The Czech Republic-based company has invested $7.1m in the centre which was built by German family firm GEORG.
And Doosan believes the new machine will now halve the time the required for rotor manufacture.
Jaroslav Milsimer, turbine division head at Doosan Skoda Power, says: “Up to now, turbine rotors have gone through three stages of manufacture.
“First, all the rotating planes of the rotor were turned, then the suspensions for attaching blades were milled, and in the last step apertures for balancing and couplings were drilled. Three different machines on three different work sites were needed for these operations.”
|‘Georg’ in operation at Doosan Skoda Power’s premises at Plzen in the Czech Republic|
However, now Doosan Skoda says the new machine, which has been nicknamed Georg after its manufacturer, is capable of performing the three basic machining operations on its own.

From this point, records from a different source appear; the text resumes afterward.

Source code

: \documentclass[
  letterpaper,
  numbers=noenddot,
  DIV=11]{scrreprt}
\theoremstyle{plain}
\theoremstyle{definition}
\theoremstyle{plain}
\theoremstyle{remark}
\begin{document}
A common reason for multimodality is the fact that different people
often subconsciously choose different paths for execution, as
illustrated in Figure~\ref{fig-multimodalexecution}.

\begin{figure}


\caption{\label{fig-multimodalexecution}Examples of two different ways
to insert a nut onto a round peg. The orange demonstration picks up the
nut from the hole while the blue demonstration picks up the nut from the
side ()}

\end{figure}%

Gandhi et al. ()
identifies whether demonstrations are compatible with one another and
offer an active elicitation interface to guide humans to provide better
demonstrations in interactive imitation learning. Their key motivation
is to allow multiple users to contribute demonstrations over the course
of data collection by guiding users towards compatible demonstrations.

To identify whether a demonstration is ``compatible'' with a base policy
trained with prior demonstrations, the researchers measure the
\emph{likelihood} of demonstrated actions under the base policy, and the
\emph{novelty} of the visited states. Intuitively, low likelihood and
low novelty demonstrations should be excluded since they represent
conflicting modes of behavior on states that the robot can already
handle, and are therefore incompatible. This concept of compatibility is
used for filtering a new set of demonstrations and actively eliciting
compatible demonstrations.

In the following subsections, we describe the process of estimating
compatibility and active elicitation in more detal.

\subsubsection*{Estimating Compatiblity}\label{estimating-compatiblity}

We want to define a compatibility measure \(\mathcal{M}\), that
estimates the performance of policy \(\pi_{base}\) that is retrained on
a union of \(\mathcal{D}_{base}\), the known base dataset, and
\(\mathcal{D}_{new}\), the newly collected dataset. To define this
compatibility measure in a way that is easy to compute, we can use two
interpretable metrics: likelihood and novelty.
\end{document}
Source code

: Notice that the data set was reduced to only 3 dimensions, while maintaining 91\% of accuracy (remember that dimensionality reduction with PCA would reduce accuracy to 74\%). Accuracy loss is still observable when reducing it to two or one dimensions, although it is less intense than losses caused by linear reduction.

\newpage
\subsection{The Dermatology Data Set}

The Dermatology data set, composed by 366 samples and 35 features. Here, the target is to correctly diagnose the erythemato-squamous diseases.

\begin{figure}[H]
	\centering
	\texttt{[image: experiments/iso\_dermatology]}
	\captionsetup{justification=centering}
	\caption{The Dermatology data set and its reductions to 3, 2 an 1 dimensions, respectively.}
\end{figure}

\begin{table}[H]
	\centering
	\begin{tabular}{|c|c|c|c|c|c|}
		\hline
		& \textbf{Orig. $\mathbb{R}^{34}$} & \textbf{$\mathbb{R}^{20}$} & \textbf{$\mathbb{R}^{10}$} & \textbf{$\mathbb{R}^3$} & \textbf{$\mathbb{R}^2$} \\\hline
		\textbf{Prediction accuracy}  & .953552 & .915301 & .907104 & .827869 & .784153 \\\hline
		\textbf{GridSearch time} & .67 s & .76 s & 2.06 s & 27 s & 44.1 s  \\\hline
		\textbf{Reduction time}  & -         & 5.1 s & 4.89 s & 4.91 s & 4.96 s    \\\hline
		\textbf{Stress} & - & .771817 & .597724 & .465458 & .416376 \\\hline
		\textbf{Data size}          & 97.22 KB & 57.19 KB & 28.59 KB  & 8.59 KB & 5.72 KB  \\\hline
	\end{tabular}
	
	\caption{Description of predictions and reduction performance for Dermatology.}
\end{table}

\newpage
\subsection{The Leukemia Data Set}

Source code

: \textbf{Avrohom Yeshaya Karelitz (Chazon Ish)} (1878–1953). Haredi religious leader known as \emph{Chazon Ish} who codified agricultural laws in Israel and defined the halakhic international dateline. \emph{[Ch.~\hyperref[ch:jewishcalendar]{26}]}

Milsimer says: “Machines capable of doing both operations – unlike the history of separate turning and milling – have been developed on the market for a long time. Thanks to its accessories, for example the cutter head and the lathe chuck, Georg is able to turn 30 per cent quicker compared with our old equipment.
“It can even perform drilling and milling up to 50 per cent quicker, thanks to which the total time for making an average rotor is reduced from approximately 1000 to 550 hours.”
Although Georg is a colossus weighing tens of tonnes, just one person is needed to operate it during a shift. “One of the reasons is that the operator can comfortably watch the entire cutting process with the help of three internal cameras,” says Milsimer.
The machine, which is more than five metres tall, 30 metres long and ten metres wide, is sunk in a massive concrete foundation pit and the axis of the rotor’s rotation is positioned at the level of the operator’s eyes thanks to the ergonometric design of the machine, which is operated from the floor level.
There are only two such modern large GEORG machine tools in Europe – one in Germany and the other in Russia.
The machine was transported to Doosan Škoda Power’s Plzen premises disassembled, and was gradually reassembled in less than two months. It took another four months or so for the engineering specialists of the GEORG family firm to ‘bring the machine to life’; they fine-tuned the equipment tie-ins and carried out test measurements, and then compensated geometrical inaccuracies.
Although the machine is primarily intended for rotor manufacture it can be used universally.
“We can make any rotating component with a size of up to the working space, such as rotors for generators, rollers for paper mills, large-diameter gears including hubs and also, under certain conditions, crankshafts. In addition, we can drill or mill any number of any apertures on such components,” says Milsimer.